Exercise instructions => When a line of the material has the word "currently" in it, copy that line.

Provided entries =>
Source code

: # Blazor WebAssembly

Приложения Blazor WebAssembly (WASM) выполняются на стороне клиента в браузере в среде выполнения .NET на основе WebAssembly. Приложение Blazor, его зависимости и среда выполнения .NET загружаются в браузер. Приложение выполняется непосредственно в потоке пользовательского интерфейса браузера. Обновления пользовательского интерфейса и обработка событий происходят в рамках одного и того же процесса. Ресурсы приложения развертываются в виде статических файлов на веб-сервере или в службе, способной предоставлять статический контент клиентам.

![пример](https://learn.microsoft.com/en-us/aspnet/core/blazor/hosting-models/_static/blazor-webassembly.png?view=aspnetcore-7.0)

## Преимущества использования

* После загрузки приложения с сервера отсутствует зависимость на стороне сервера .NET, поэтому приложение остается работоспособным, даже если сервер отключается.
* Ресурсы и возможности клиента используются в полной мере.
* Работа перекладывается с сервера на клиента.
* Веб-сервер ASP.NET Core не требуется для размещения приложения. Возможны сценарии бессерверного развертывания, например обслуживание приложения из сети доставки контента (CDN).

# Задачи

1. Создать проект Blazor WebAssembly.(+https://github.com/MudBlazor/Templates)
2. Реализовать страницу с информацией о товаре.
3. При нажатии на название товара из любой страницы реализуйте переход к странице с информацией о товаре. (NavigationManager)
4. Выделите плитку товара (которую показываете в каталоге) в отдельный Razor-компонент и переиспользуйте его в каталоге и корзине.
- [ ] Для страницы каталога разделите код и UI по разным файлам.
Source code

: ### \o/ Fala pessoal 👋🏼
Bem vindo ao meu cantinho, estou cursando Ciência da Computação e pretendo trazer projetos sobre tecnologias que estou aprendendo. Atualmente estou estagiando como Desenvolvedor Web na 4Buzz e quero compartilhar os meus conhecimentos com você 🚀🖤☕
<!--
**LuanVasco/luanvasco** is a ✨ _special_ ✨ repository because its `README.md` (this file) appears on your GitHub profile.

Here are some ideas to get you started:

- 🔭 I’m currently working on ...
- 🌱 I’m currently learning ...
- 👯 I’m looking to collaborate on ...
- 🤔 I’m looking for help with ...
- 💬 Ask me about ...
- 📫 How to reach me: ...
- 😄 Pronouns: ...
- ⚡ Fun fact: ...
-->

Written solution =>
- 🔭 I’m currently working on ...
- 🌱 I’m currently learning ...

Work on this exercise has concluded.